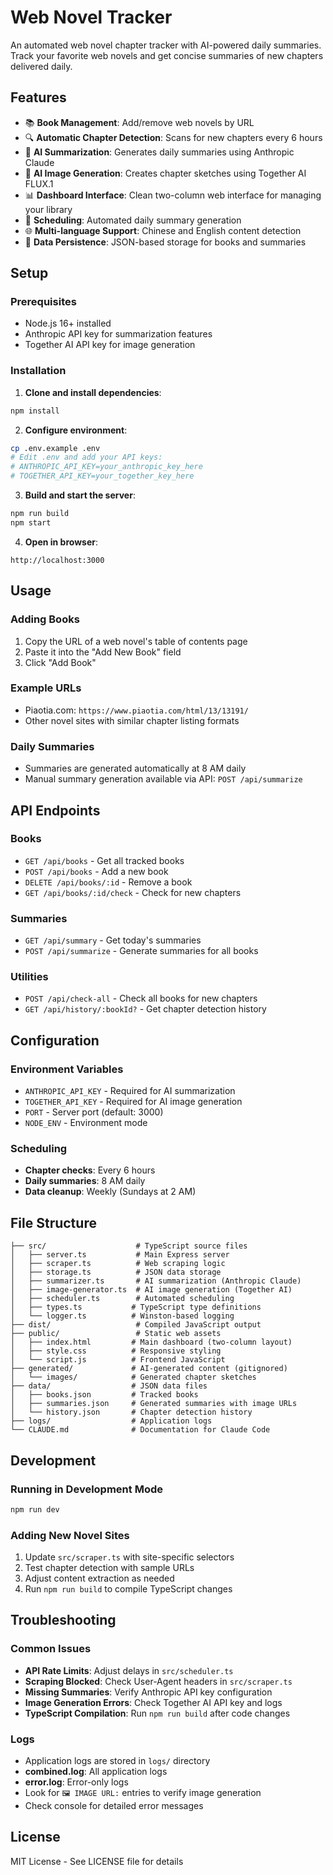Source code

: # Web Novel Tracker

An automated web novel chapter tracker with AI-powered daily summaries. Track your favorite web novels and get concise summaries of new chapters delivered daily.

## Features

- 📚 **Book Management**: Add/remove web novels by URL
- 🔍 **Automatic Chapter Detection**: Scans for new chapters every 6 hours
- 🤖 **AI Summarization**: Generates daily summaries using Anthropic Claude
- 🎨 **AI Image Generation**: Creates chapter sketches using Together AI FLUX.1
- 📊 **Dashboard Interface**: Clean two-column web interface for managing your library
- 📅 **Scheduling**: Automated daily summary generation
- 🌐 **Multi-language Support**: Chinese and English content detection
- 💾 **Data Persistence**: JSON-based storage for books and summaries

## Setup

### Prerequisites
- Node.js 16+ installed
- Anthropic API key for summarization features
- Together AI API key for image generation

### Installation

1. **Clone and install dependencies**:
```bash
npm install
```

2. **Configure environment**:
```bash
cp .env.example .env
# Edit .env and add your API keys:
# ANTHROPIC_API_KEY=your_anthropic_key_here
# TOGETHER_API_KEY=your_together_key_here
```

3. **Build and start the server**:
```bash
npm run build
npm start
```

4. **Open in browser**:
```
http://localhost:3000
```

## Usage

### Adding Books
1. Copy the URL of a web novel's table of contents page
2. Paste it into the "Add New Book" field
3. Click "Add Book"

### Example URLs
- Piaotia.com: `https://www.piaotia.com/html/13/13191/`
- Other novel sites with similar chapter listing formats

### Daily Summaries
- Summaries are generated automatically at 8 AM daily
- Manual summary generation available via API: `POST /api/summarize`

## API Endpoints

### Books
- `GET /api/books` - Get all tracked books
- `POST /api/books` - Add a new book
- `DELETE /api/books/:id` - Remove a book
- `GET /api/books/:id/check` - Check for new chapters

### Summaries
- `GET /api/summary` - Get today's summaries
- `POST /api/summarize` - Generate summaries for all books

### Utilities
- `POST /api/check-all` - Check all books for new chapters
- `GET /api/history/:bookId?` - Get chapter detection history

## Configuration

### Environment Variables
- `ANTHROPIC_API_KEY` - Required for AI summarization
- `TOGETHER_API_KEY` - Required for AI image generation
- `PORT` - Server port (default: 3000)
- `NODE_ENV` - Environment mode

### Scheduling
- **Chapter checks**: Every 6 hours
- **Daily summaries**: 8 AM daily
- **Data cleanup**: Weekly (Sundays at 2 AM)

## File Structure

```
├── src/                    # TypeScript source files
│   ├── server.ts           # Main Express server
│   ├── scraper.ts          # Web scraping logic
│   ├── storage.ts          # JSON data storage
│   ├── summarizer.ts       # AI summarization (Anthropic Claude)
│   ├── image-generator.ts  # AI image generation (Together AI)
│   ├── scheduler.ts        # Automated scheduling
│   ├── types.ts           # TypeScript type definitions
│   └── logger.ts          # Winston-based logging
├── dist/                   # Compiled JavaScript output
├── public/                 # Static web assets
│   ├── index.html         # Main dashboard (two-column layout)
│   ├── style.css          # Responsive styling
│   └── script.js          # Frontend JavaScript
├── generated/             # AI-generated content (gitignored)
│   └── images/            # Generated chapter sketches
├── data/                  # JSON data files
│   ├── books.json         # Tracked books
│   ├── summaries.json     # Generated summaries with image URLs
│   └── history.json       # Chapter detection history
├── logs/                  # Application logs
└── CLAUDE.md              # Documentation for Claude Code
```

## Development

### Running in Development Mode
```bash
npm run dev
```

### Adding New Novel Sites
1. Update `src/scraper.ts` with site-specific selectors
2. Test chapter detection with sample URLs
3. Adjust content extraction as needed
4. Run `npm run build` to compile TypeScript changes

## Troubleshooting

### Common Issues
- **API Rate Limits**: Adjust delays in `src/scheduler.ts`
- **Scraping Blocked**: Check User-Agent headers in `src/scraper.ts`
- **Missing Summaries**: Verify Anthropic API key configuration
- **Image Generation Errors**: Check Together AI API key and logs
- **TypeScript Compilation**: Run `npm run build` after code changes

### Logs
- Application logs are stored in `logs/` directory
- **combined.log**: All application logs
- **error.log**: Error-only logs
- Look for `🖼️ IMAGE URL:` entries to verify image generation
- Check console for detailed error messages

## License

MIT License - See LICENSE file for details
● ● ● ● ●
## About this exercise
Collect each line above holding the string "storage".

## Response to the task
- 💾 **Data Persistence**: JSON-based storage for books and summaries
│   ├── storage.ts          # JSON data storage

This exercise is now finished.